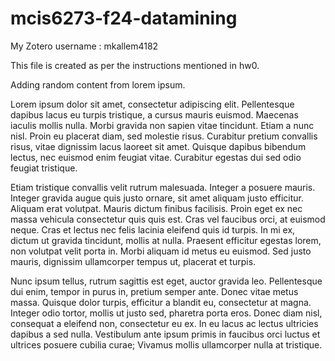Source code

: # mcis6273-f24-datamining
My Zotero username : mkallem4182

This file is created as per the instructions mentioned in hw0.

Adding random content from lorem ipsum.

Lorem ipsum dolor sit amet, consectetur adipiscing elit. Pellentesque dapibus lacus eu turpis tristique, a cursus mauris euismod. Maecenas iaculis mollis nulla. Morbi gravida non sapien vitae tincidunt. Etiam a nunc nisl. Proin eu placerat diam, sed molestie risus. Curabitur pretium convallis risus, vitae dignissim lacus laoreet sit amet. Quisque dapibus bibendum lectus, nec euismod enim feugiat vitae. Curabitur egestas dui sed odio feugiat tristique.

Etiam tristique convallis velit rutrum malesuada. Integer a posuere mauris. Integer gravida augue quis justo ornare, sit amet aliquam justo efficitur. Aliquam erat volutpat. Mauris dictum finibus facilisis. Proin eget ex nec massa vehicula consectetur quis quis est. Cras vel faucibus orci, at euismod neque. Cras et lectus nec felis lacinia eleifend quis id turpis. In mi ex, dictum ut gravida tincidunt, mollis at nulla. Praesent efficitur egestas lorem, non volutpat velit porta in. Morbi aliquam id metus eu euismod. Sed justo mauris, dignissim ullamcorper tempus ut, placerat et turpis.

Nunc ipsum tellus, rutrum sagittis est eget, auctor gravida leo. Pellentesque dui enim, tempor in purus in, pretium semper ante. Donec vitae metus massa. Quisque dolor turpis, efficitur a blandit eu, consectetur at magna. Integer odio tortor, mollis ut justo sed, pharetra porta eros. Donec diam nisl, consequat a eleifend non, consectetur eu ex. In eu lacus ac lectus ultricies dapibus a sed nulla. Vestibulum ante ipsum primis in faucibus orci luctus et ultrices posuere cubilia curae; Vivamus mollis ullamcorper nulla at tristique.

• [Work to be completed]
This exercise calls for the complete listing, returned exactly and without images.

• [Exercise response]
Source code

: # mcis6273-f24-datamining
My Zotero username : mkallem4182

This file is created as per the instructions mentioned in hw0.

Adding random content from lorem ipsum.

Lorem ipsum dolor sit amet, consectetur adipiscing elit. Pellentesque dapibus lacus eu turpis tristique, a cursus mauris euismod. Maecenas iaculis mollis nulla. Morbi gravida non sapien vitae tincidunt. Etiam a nunc nisl. Proin eu placerat diam, sed molestie risus. Curabitur pretium convallis risus, vitae dignissim lacus laoreet sit amet. Quisque dapibus bibendum lectus, nec euismod enim feugiat vitae. Curabitur egestas dui sed odio feugiat tristique.

Etiam tristique convallis velit rutrum malesuada. Integer a posuere mauris. Integer gravida augue quis justo ornare, sit amet aliquam justo efficitur. Aliquam erat volutpat. Mauris dictum finibus facilisis. Proin eget ex nec massa vehicula consectetur quis quis est. Cras vel faucibus orci, at euismod neque. Cras et lectus nec felis lacinia eleifend quis id turpis. In mi ex, dictum ut gravida tincidunt, mollis at nulla. Praesent efficitur egestas lorem, non volutpat velit porta in. Morbi aliquam id metus eu euismod. Sed justo mauris, dignissim ullamcorper tempus ut, placerat et turpis.

Nunc ipsum tellus, rutrum sagittis est eget, auctor gravida leo. Pellentesque dui enim, tempor in purus in, pretium semper ante. Donec vitae metus massa. Quisque dolor turpis, efficitur a blandit eu, consectetur at magna. Integer odio tortor, mollis ut justo sed, pharetra porta eros. Donec diam nisl, consequat a eleifend non, consectetur eu ex. In eu lacus ac lectus ultricies dapibus a sed nulla. Vestibulum ante ipsum primis in faucibus orci luctus et ultrices posuere cubilia curae; Vivamus mollis ullamcorper nulla at tristique.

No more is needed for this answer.